Steenkamp told Newsweek that the decision was made on "very short notice" during a public holiday.
He said he was given notice to hand the keys over to his farm within seven days.
Annelie Crosby, spokeswoman for the agricultural industry association AgriSA, told the Johannesburg based CityPress: "What makes the Akkerland case unique is that they apparently were not given the opportunity to first dispute the claim in court, as the law requires."
ANC spokesman ZiZi Kodwa said: "Over time I think the markets as well as investors will appreciate that what we are doing is creating policy certainty and creating the conditions for future investment."
However South Africa's state-owned Land Bank has warned that the government could end up getting slapped with a bill of $2.8 billion in default payments if its rights are not protected.
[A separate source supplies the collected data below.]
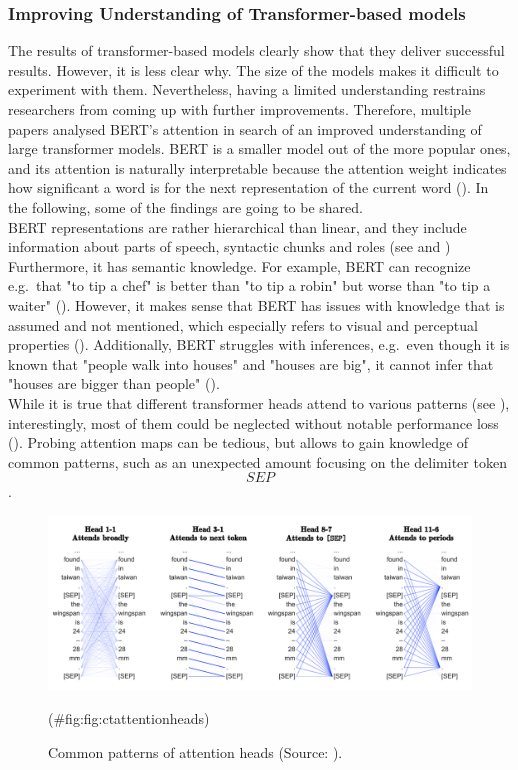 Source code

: \documentclass[
]{krantz}
\begin{document}
\hypertarget{improving-understanding-of-transformer-based-models}{%
\subsubsection{Improving Understanding of Transformer-based models}\label{improving-understanding-of-transformer-based-models}}

The results of transformer-based models clearly show that they deliver
successful results. However, it is less clear why. The size of the
models makes it difficult to experiment with them. Nevertheless, having
a limited understanding restrains researchers from coming up with
further improvements. Therefore, multiple papers analysed BERT's
attention in search of an improved understanding of large transformer
models. BERT is a smaller model out of the more popular ones, and its
attention is naturally interpretable because the attention weight
indicates how significant a word is for the next representation of the
current word (\citep{Clark2019}). In the following, some of the findings are
going to be shared.\\
BERT representations are rather hierarchical than linear, and they
include information about parts of speech, syntactic chunks and roles
(see \citep{Lin2019} and \citep{Liu2019}) Furthermore, it has semantic knowledge.
For example, BERT can recognize e.g.~that "to tip a chef" is better
than "to tip a robin" but worse than "to tip a waiter"
(\citep{Ettinger2019}). However, it makes sense that BERT has issues with
knowledge that is assumed and not mentioned, which especially refers to
visual and perceptual properties (\citep{Da2019}). Additionally, BERT
struggles with inferences, e.g.~even though it is known that "people
walk into houses" and "houses are big", it cannot infer that "houses
are bigger than people" (\citep{Forbes2019}).\\
While it is true that different transformer heads attend to various
patterns (see ), interestingly, most of them could be neglected without
notable performance loss (\citep{Voita2019}). Probing attention maps can be
tedious, but allows to gain knowledge of common patterns, such as an
unexpected amount focusing on the delimiter token \[SEP\].

\begin{figure}

{\centering \includegraphics[width=0.9\linewidth]{./figures/01-01-nlp/ct_attention-heads} 

}

\caption{Common patterns of attention heads (Source: \citet{Clark2019}).}(\#fig:fig:ctattentionheads)
\end{figure}
\end{document}
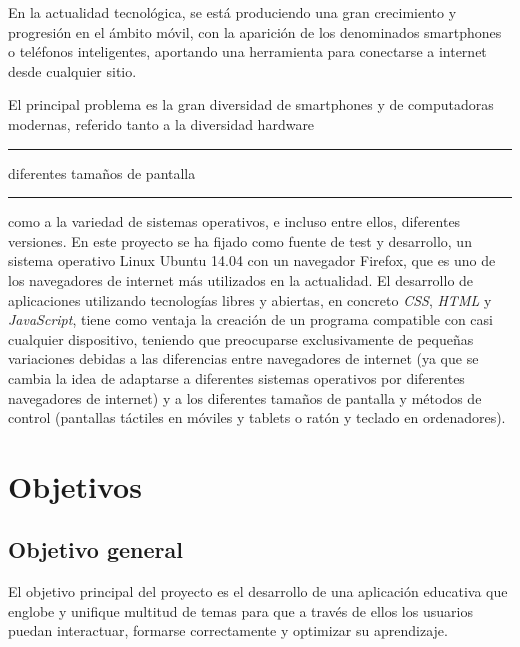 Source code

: \documentclass[a4paper, 12pt]{book}
\begin{document}
En la actualidad tecnol\'ogica, se est\'a produciendo una gran crecimiento y progresi\'on en el \'ambito m\'ovil, con la aparici\'on de los 
denominados smartphones o tel\'efonos inteligentes, aportando una herramienta para conectarse a internet desde cualquier sitio.

El principal problema es la gran diversidad de smartphones y de computadoras modernas, referido tanto a la diversidad hardware 
\rule[1mm]{4mm}{0.1mm}diferentes tama\~nos de pantalla\rule[1mm]{4mm}{0.1mm} como a la variedad de sistemas operativos, e incluso entre ellos, 
diferentes versiones. En este proyecto se ha fijado 
como fuente de test y desarrollo, un sistema operativo Linux Ubuntu 14.04 con un navegador Firefox, que es uno de los navegadores de internet m\'as 
utilizados en la actualidad. El desarrollo de aplicaciones utilizando tecnolog\'ias libres y abiertas, en concreto \textit{CSS}, \textit{HTML} y 
\textit{JavaScript}, tiene como ventaja la creaci\'on de un programa compatible con casi cualquier dispositivo, teniendo que preocuparse exclusivamente 
de peque\~nas variaciones debidas a las diferencias entre navegadores de internet (ya que se cambia
la idea de adaptarse a diferentes sistemas operativos por diferentes navegadores de internet) y a los diferentes tama\~nos de pantalla y m\'etodos
de control (pantallas t\'actiles en m\'oviles y tablets o rat\'on y teclado en ordenadores).








\cleardoublepage
\chapter{Objetivos}
\label{chap:objetivos}

\section{Objetivo general}
\label{sec:objetivo-general}
El objetivo principal del proyecto es el desarrollo de una aplicaci\'on educativa que englobe y unifique multitud de temas para que a trav\'es de ellos los usuarios 
puedan interactuar, formarse correctamente y optimizar su aprendizaje.
\end{document}
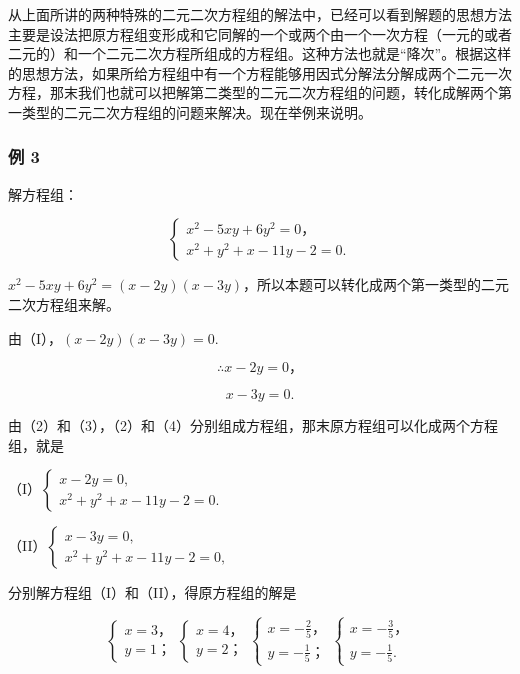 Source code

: 从上面所讲的两种特殊的二元二次方程组的解法中，已经可以看到解题的思想方法主要是设法把原方程组变形成和它同解的一个或两个由一个一次方程（一元的或者二元的）和一个二元二次方程所组成的方程组。这种方法也就是``降次''。根据这样的思想方法，如果所给方程组中有一个方程能够用因式分解法分解成两个二元一次方程，那末我们也就可以把解第二类型的二元二次方程组的问题，转化成解两个第一类型的二元二次方程组的问题来解决。现在举例来说明。

\subsubsection{例 3}

解方程组：

\[
\left\{ \begin{array}{l} x ^ {2} - 5 x y + 6 y ^ {2} = 0\text{，} \\ x ^ {2} + y ^ {2} + x - 11 y - 2 = 0. \end{array} \right. \tag{1}
\]

\(x^{2} - 5xy + 6y^{2} = (x - 2y)(x - 3y)\)，所以本题可以转化成两个第一类型的二元二次方程组来解。

 由（I），\((x-2y)(x-3y)=0.\)

\[
\therefore x - 2 y = 0\text{，} \tag{3}
\]

\[
x - 3 y = 0. \tag{4}
\]

由（2）和（3），（2）和（4）分别组成方程组，那末原方程组可以化成两个方程组，就是

（I）\(\left\{ \begin{array}{l} x - 2y = 0, \\ x^2 + y^2 + x - 11y - 2 = 0. \end{array} \right.\)

（II）\(\left\{ \begin{array}{l} x - 3y = 0, \\ x^2 + y^2 + x - 11y - 2 = 0, \end{array} \right.\)

分别解方程组（I）和（II），得原方程组的解是

\[
\left\{ \begin{array}{l} x = 3\text{，} \\ y = 1\text{；} \end{array} \right. \left\{ \begin{array}{l} x = 4\text{，} \\ y = 2\text{；} \end{array} \right. \left\{ \begin{array}{l} x = - \frac{2}{5}\text{，} \\ y = - \frac{1}{5}\text{；} \end{array} \right. \left\{ \begin{array}{l} x = - \frac{3}{5}\text{，} \\ y = - \frac{1}{5}. \end{array} \right.
\]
Land Bank Chairman Arthur Moloto said in the company's 2018 annual report that the bank has approximately 9b rand ($94,000,000) of debt, which includes a standard market clause on "expropriation" as an event of default.
Moloto said if expropriation without compensation were to materialise without protection of the bank's rights as a creditor, it would be required to repay 9 billion rand immediately.
Since Cyril Ramaphosa took power, tensions in white farming communities have been rising as he has committed to a programme of land expropriation.
ANC chairman Gwede Mantashe last week said: 'You shouldn't own more than 25,000 acres of land.
"Therefore if you own more it should be taken without compensation."
A record number of white farmers have put their land up for sale as the government has been accused of earmarking almost 200 farms for seizure.
But the Department of Rural Development and Land Reform denied the claim, saying there was "no truth to this document", News 24 reported.
The ANC has so far followed a programme of "willing seller, willing buyer" to redistribute the land, but more than two decades after the end of apartheid the majority remains in the hands of white owners.
The South African constitution does contain a section which allows the government to seize land from farmers, but says that fair compensation must be paid.
However, the ANC is believed to be trying out a number of "test cases" to see whether the land can be taken without compensation if it is deemed to be "in the public interest".
If such cases fail, it has threatened to amend the constitution to remove the compensation clause.
A program of land seizures in nearby Zimbabwe in the 1990s sent the country into an economic spiral from which it has never fully recovered.
Farm union bosses say a record number of farmers are trying to sell their land before the seizures begin but that nobody is buying, making the land effectively worthless.
The ANC has sought to assuage those fears by saying that land reform will follow a parliamentary process.
"You shouldn't own more than 12,000 hectares of land and therefore if you own more, it should be taken without compensation," ANC Chairman Gwede Mantashe, who is also the country's mines minister, told News24 in an interview published on Wednesday.
Linda Page, spokesperson for the department of land reform, said it is legal for ministers to intervene the law makes provision for the minister to intervene to purchase if it's for the purpose of land reform.
Since 2007, a total of 23 cases have been finalised, seven in Limpopo, one in KwaZulu-Natal, seven in Limpopo, 14 in Mpumalanga and one in the Northern Cape.